Material shown:
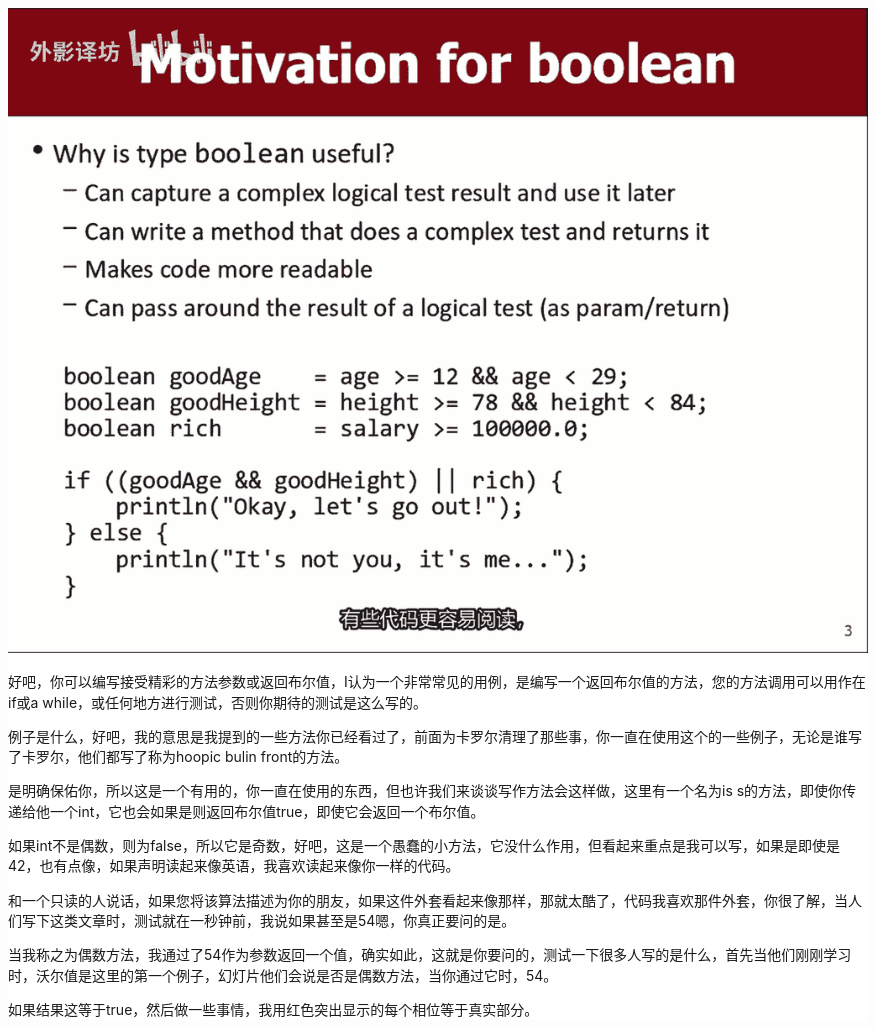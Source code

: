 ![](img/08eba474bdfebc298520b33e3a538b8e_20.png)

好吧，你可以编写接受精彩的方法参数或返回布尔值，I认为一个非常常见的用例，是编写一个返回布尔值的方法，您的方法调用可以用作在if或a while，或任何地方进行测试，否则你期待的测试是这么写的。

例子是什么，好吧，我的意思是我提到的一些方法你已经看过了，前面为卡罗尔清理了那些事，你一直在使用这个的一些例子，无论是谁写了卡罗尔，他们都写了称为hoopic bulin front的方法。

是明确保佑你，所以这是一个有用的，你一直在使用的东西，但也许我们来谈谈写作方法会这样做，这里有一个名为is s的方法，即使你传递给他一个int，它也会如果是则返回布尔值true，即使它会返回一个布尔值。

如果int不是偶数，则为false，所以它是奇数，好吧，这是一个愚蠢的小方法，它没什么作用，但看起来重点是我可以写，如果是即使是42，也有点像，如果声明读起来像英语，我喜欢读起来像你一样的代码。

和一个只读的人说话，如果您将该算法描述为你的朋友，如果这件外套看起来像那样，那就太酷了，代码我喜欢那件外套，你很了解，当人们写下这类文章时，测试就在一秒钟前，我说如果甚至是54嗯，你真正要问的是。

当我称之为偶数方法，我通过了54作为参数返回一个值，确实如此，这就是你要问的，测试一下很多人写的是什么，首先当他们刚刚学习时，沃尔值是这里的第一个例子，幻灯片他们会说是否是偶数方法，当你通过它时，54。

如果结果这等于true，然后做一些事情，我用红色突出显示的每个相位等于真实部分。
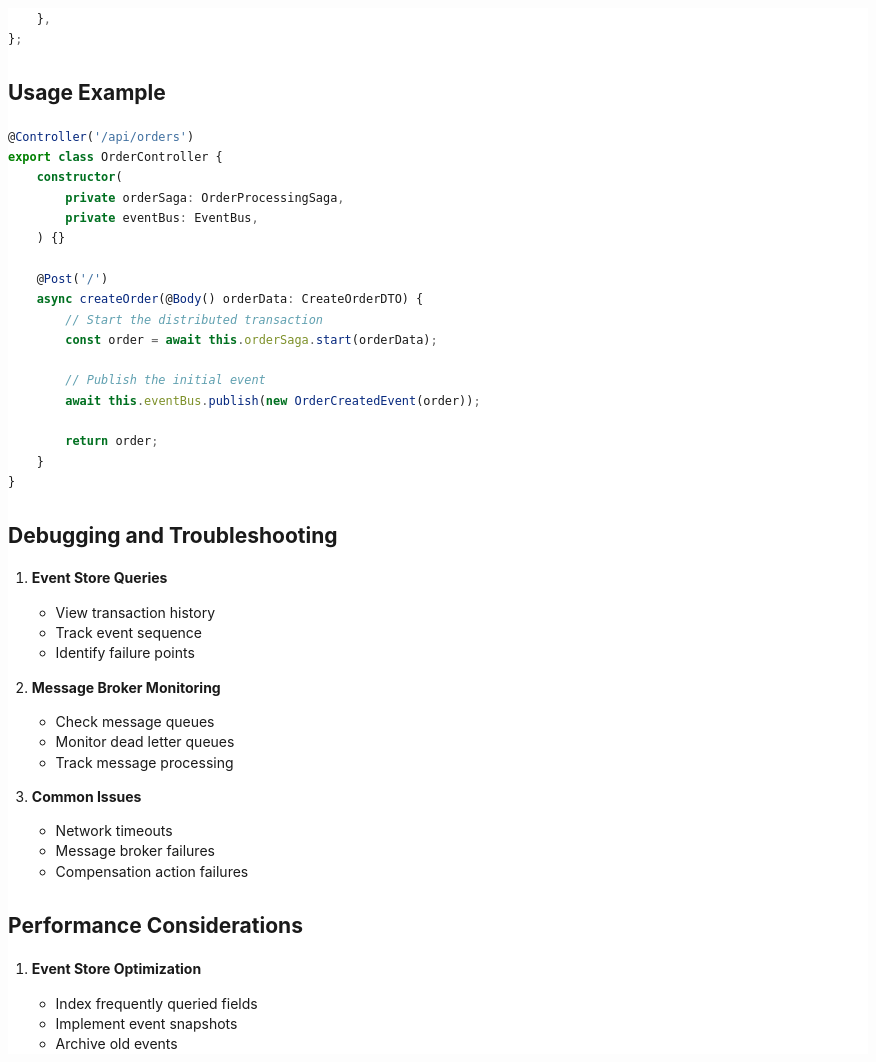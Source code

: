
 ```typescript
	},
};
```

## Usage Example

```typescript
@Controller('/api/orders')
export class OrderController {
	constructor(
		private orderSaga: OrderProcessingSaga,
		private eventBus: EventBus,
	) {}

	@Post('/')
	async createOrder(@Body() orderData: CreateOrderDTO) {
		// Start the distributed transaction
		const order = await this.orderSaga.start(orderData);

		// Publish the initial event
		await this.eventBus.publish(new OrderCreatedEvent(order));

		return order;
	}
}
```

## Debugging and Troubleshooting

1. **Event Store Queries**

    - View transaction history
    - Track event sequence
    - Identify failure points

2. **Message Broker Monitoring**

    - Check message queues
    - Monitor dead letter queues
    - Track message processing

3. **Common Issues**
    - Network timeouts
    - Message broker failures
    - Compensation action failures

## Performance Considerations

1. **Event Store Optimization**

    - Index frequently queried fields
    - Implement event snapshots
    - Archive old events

Assignment:
Skipping any pictures, copy the line that holds "如果结果这等于true，然后做一些事情，我用红色突出显示的每个相位等于真实部分。" and each line after it through the last line of the records, unchanged, and no other lines.

Response area:
如果结果这等于true，然后做一些事情，我用红色突出显示的每个相位等于真实部分。
Source code

:
 ```typescript
	},
};
```

## Usage Example

```typescript
@Controller('/api/orders')
export class OrderController {
	constructor(
		private orderSaga: OrderProcessingSaga,
		private eventBus: EventBus,
	) {}

	@Post('/')
	async createOrder(@Body() orderData: CreateOrderDTO) {
		// Start the distributed transaction
		const order = await this.orderSaga.start(orderData);

		// Publish the initial event
		await this.eventBus.publish(new OrderCreatedEvent(order));

		return order;
	}
}
```

## Debugging and Troubleshooting

1. **Event Store Queries**

    - View transaction history
    - Track event sequence
    - Identify failure points

2. **Message Broker Monitoring**

    - Check message queues
    - Monitor dead letter queues
    - Track message processing

3. **Common Issues**
    - Network timeouts
    - Message broker failures
    - Compensation action failures

## Performance Considerations

1. **Event Store Optimization**

    - Index frequently queried fields
    - Implement event snapshots
    - Archive old events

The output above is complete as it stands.